Die nicht mehr bestockte Fläche besteht aus zwei Abschnitten östlich bzw. westlich eines Fahrweges von jeweils geschätzten 3.000 m2. Auf der östlichen Hälfte der Waldblöße befinden sich Haufen aus Hackschnitzeln. Daneben war ein Bagger mit Ladeschaufel abgestellt.

 

Für eine Neubestockung des Areals nach der Entnahme des Bewuchses (Um- und Abschneiden von Stämmen,....) ist die gänzliche Entfernung der Wurzelstöcke absolut nicht notwendig.

 

Ich mache darauf aufmerksam, dass dieses Gebiet innerhalb der Negativzone gem. der Richtlinie über den Abbau von Sanden und Kiesen i.d.g.F. liegt und somit die Kiesentnahme ausgeschlossen werden muss.

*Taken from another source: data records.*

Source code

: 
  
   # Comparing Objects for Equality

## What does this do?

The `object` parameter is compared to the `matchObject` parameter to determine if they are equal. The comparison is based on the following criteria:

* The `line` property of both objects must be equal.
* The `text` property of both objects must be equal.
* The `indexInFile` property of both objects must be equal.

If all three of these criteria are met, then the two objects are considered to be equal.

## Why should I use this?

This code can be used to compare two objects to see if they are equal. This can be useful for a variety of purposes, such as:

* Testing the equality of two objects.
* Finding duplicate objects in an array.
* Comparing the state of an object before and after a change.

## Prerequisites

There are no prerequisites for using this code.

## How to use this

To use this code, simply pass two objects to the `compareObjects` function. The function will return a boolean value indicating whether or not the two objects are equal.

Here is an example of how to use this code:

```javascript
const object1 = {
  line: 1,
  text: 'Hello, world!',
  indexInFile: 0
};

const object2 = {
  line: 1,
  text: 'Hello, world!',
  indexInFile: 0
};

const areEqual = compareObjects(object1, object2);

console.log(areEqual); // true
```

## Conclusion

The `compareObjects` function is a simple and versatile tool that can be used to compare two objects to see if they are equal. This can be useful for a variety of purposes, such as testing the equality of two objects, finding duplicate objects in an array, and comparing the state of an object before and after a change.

Geprüft werden sollte ferner, ob dieser Bereich in dem Natura 2000-Gebiet "Unteres Trauntal" liegt, für welches ein absolutes Verschlechterungsverbot für die Schutzziele besteht.

Die parzellenscharfe Abgrenzung jener Teile der Gemeinde Hörsching, die zum erwähnten Natura 2000-Gebiet gehören, sollte erfragt werden.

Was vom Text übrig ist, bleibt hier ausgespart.